— Et ça va, avec Arthur ? demanda-t-il, tandis qu'ils sortaient du bus, non loin du lycée.

Il fixa sa meilleure amie. La question le hantait autant que ses cauchemars. Lui en avait-il parlé ? Savait-elle ce qu'il allait faire, quelques jours plus tôt ?

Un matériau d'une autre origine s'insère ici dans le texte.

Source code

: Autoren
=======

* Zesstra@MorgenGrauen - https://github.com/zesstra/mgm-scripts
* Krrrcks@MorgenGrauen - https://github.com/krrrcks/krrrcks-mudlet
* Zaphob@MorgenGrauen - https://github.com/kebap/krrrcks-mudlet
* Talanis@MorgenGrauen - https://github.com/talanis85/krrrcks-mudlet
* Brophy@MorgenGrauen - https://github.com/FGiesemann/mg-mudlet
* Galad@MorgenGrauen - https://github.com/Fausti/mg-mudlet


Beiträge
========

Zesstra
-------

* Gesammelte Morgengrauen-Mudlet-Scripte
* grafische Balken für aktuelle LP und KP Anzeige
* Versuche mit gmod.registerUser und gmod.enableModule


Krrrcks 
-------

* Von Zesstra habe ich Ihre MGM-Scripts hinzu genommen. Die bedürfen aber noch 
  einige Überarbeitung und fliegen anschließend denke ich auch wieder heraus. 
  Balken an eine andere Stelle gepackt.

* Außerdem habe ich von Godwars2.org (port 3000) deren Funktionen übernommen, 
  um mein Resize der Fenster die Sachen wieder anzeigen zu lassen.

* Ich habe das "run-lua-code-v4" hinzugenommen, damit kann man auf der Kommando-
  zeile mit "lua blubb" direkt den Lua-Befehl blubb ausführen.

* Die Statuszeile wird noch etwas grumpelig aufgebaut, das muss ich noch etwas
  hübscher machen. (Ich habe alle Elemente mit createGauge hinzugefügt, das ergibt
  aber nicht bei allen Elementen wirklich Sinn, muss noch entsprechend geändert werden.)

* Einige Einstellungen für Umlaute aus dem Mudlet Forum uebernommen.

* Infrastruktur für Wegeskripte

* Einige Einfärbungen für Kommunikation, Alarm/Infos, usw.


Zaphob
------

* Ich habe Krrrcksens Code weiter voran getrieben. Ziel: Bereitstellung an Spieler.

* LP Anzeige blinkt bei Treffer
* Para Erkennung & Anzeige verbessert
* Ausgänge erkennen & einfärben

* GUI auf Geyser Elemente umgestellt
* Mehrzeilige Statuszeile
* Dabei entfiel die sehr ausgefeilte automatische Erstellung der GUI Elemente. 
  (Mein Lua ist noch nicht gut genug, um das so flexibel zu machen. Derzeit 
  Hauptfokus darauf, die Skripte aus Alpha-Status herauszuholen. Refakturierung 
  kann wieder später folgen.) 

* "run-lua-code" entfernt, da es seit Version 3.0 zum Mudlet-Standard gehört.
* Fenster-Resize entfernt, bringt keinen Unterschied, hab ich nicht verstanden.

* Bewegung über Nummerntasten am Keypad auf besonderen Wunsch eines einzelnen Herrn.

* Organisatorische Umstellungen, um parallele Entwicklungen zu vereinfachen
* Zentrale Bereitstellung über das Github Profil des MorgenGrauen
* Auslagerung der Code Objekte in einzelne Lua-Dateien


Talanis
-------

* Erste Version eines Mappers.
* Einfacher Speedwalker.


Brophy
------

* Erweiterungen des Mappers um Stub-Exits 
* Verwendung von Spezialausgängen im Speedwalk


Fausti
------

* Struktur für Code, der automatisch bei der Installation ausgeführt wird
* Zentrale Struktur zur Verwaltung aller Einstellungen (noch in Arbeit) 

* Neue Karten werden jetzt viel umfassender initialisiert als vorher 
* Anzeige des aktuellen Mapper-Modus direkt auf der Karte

— Il est adorable, répondit-elle. Je crois que j'ai trouvé un petit frère encore plus collant que Martin. Et un qui ne soit pas ingrat.

— Et à la maison ?

— Ça peut aller. Tout le monde aimait beaucoup Yann, même mes parents. Ma mère, surtout. Mon père ne l'a pas vu beaucoup, mais comme il fonctionne à l'empathie, l'atmosphère est tendue. Sale période. Je crois que Martin n'a pas non plus digéré le fait de ne pas être venu à l'enterrement de Yann. Il voulait lui dire au revoir, aussi.

— Je sais.

— Dis... A propos de ce jour-là...

— Si tu as envie de parler de ce qu'il s'est passé, je préfère éviter. Ce n'est pas contre toi, mais je ne veux en parler à personne. Pour l'instant.

— Tu te rends bien compte qu'il va falloir que tu en parles ? Tu ne peux pas rester comme ça...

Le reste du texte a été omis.